O brilho de ontem tinha virado uma mancha baça, uma espécie de mapa de impressões digitais feito de cada cebola salteada e de cada pele de frango estaladiça que celebrámos esta semana. Lá estava eu: papel de cozinha numa mão, frasco com pulverizador na outra, a negociar com uma superfície que parece nunca ficar limpa. Uma vizinha chamou-lhe uma vez “o imposto da cozinha”, como se a gordura fosse uma lei que não se revoga - apenas se paga, repetidamente - e aquilo ficou-me na cabeça, tal como o vapor fica preso ao aço frio. Até que uma profissional de limpeza em quem confio me mostrou algo que me fez piscar e reconsiderar os meus hábitos. Quase pareceu errado.
Porque é que a gordura do exaustor continua a ganhar
Basta observar uma frigideira de bacon quando a gordura estala e salta: aquele brilho nebuloso no ar é gordura em aerossol, e viaja com o ar quente directamente para o exaustor, onde o metal mais frio funciona como pista de aterragem. A ventoinha puxa uma parte para os filtros, sim, mas muita espalha-se na parte inferior e nos acabamentos, e seca numa película pegajosa que apanha cada partícula de pó que passa. Todos já tivemos o momento de passar o dedo e sentir a resistência - um ligeiro grão a denunciar que a festa foi ontem. A maioria dos sprays remove a camada de cima, mas a película de base fica; com o tempo, endurece e vira quase um verniz. E mesmo que as visitas não reparem, os seus olhos apanham aquela falta de brilho.

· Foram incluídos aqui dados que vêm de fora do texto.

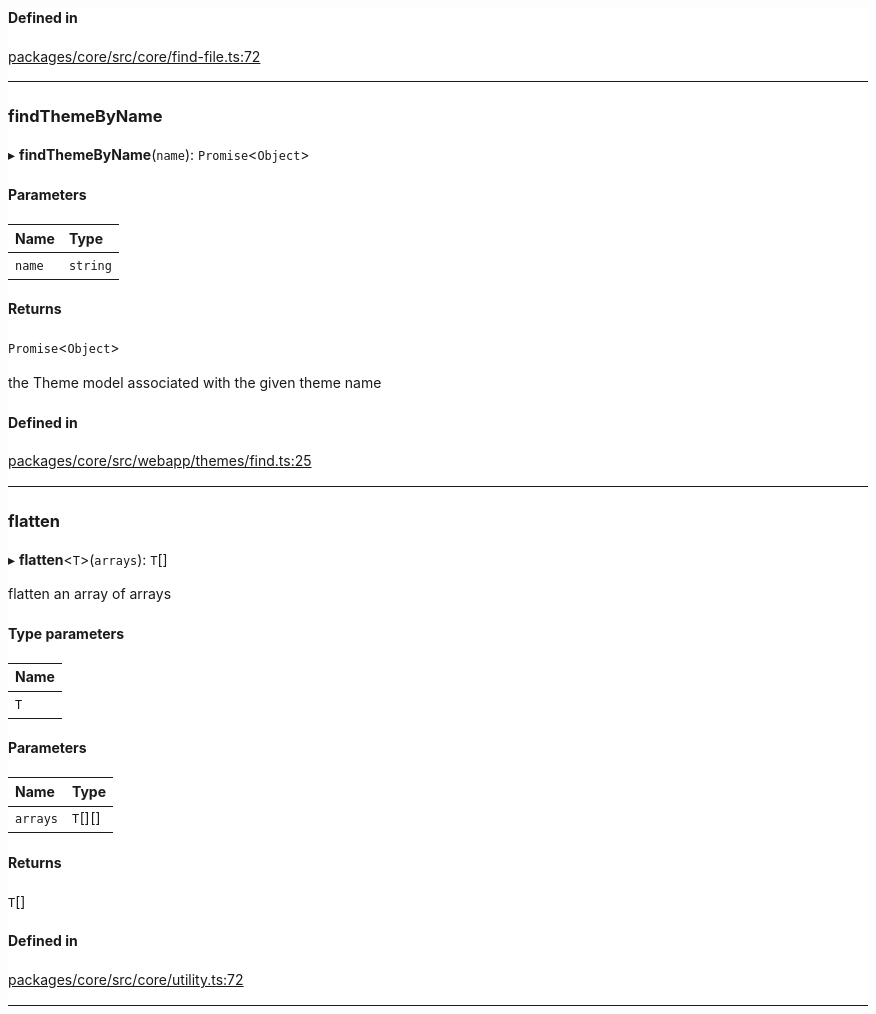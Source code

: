 #### Defined in

[packages/core/src/core/find-file.ts:72](https://github.com/mra-ruiz/kui/blob/a3b5e3edf/packages/core/src/core/find-file.ts#L72)

---

### findThemeByName

▸ **findThemeByName**(`name`): `Promise`<`Object`\>

#### Parameters

| Name   | Type     |
| :----- | :------- |
| `name` | `string` |

#### Returns

`Promise`<`Object`\>

the Theme model associated with the given theme name

#### Defined in

[packages/core/src/webapp/themes/find.ts:25](https://github.com/mra-ruiz/kui/blob/a3b5e3edf/packages/core/src/webapp/themes/find.ts#L25)

---

### flatten

▸ **flatten**<`T`\>(`arrays`): `T`[]

flatten an array of arrays

#### Type parameters

| Name |
| :--- |
| `T`  |

#### Parameters

| Name     | Type    |
| :------- | :------ |
| `arrays` | `T`[][] |

#### Returns

`T`[]

#### Defined in

[packages/core/src/core/utility.ts:72](https://github.com/mra-ruiz/kui/blob/a3b5e3edf/packages/core/src/core/utility.ts#L72)

---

A Maria, que durante a semana limpa cozinhas industriais e ao sábado trata de exaustores domésticos, diz que consegue adivinhar quem faz muitos salteados só pelo peso do filtro na mão. Ela bate-lhe e ouve: um som oco e metálico significa que é sobretudo fumo; um som abafado denuncia meses de gordura acumulada nas pregas. Numa cozinha de apartamento de tamanho médio, vê quase sempre o mesmo: a parte de baixo do exaustor ganha a primeira camada ao fim de dois ou três jantares, a aba frontal apanha aerossóis mais depressa do que se imagina, e as coberturas das luzes ficam com um brilho envernizado teimoso. O truque dela não é um spray milagroso; é uma sequência que impede a película de se agarrar com tanta força - e começa antes de sequer pegar no pano.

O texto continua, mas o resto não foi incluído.